Repeat exactly, and only, the lines from the one containing "- Crie uma ou mais tabelas;" through the end of the records.

☆ ☆ ☆ ☆ ☆ ☆ ☆

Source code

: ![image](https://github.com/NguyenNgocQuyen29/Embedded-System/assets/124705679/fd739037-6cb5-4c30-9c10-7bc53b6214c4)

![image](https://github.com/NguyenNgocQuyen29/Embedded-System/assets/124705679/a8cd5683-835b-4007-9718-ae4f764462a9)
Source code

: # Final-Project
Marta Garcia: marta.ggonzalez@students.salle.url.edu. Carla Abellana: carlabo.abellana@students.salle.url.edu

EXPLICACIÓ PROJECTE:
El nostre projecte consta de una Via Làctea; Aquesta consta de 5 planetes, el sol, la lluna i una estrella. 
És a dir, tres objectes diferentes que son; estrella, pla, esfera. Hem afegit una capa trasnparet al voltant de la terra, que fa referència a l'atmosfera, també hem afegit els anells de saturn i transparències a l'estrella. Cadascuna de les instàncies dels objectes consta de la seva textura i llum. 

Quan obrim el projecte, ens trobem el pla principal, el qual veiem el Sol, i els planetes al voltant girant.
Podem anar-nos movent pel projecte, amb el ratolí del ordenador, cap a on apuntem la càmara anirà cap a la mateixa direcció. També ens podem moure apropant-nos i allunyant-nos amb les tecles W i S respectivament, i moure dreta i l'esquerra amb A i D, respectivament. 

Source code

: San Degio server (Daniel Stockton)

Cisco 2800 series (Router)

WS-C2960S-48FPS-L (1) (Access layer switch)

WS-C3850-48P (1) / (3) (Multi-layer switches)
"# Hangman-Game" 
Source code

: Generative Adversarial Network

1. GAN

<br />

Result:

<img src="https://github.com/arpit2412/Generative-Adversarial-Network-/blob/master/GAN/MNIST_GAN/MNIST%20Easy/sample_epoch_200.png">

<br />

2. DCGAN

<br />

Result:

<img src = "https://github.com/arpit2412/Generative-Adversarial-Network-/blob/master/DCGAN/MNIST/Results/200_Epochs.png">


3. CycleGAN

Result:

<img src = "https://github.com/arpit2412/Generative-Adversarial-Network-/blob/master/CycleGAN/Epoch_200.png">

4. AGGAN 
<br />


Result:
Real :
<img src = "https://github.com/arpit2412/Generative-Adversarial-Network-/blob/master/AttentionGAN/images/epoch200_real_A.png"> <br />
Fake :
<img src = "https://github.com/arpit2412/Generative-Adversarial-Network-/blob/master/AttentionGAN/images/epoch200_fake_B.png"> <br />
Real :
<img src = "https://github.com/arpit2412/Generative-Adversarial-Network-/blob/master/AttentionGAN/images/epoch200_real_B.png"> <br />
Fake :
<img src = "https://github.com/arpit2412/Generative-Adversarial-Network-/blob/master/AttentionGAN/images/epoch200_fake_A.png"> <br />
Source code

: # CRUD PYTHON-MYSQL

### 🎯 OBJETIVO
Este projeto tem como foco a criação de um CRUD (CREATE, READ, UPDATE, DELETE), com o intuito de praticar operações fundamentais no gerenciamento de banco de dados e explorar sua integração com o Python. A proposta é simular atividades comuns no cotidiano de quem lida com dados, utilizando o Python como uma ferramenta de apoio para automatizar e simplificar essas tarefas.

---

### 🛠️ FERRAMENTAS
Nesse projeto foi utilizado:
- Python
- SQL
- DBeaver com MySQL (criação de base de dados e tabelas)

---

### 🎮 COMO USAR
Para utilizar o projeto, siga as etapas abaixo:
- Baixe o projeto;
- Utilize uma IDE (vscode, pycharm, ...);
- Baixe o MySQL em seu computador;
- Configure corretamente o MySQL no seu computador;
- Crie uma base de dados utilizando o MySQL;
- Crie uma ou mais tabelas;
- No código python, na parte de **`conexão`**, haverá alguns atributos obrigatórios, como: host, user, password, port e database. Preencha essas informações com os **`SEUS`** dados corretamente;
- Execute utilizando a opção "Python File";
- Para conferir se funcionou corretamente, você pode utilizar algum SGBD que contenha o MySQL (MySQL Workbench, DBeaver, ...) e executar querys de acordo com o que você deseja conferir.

☆ ☆ ☆ ☆ ☆ ☆ ☆

Answer box:
- Crie uma ou mais tabelas;
- No código python, na parte de **`conexão`**, haverá alguns atributos obrigatórios, como: host, user, password, port e database. Preencha essas informações com os **`SEUS`** dados corretamente;
- Execute utilizando a opção "Python File";
- Para conferir se funcionou corretamente, você pode utilizar algum SGBD que contenha o MySQL (MySQL Workbench, DBeaver, ...) e executar querys de acordo com o que você deseja conferir.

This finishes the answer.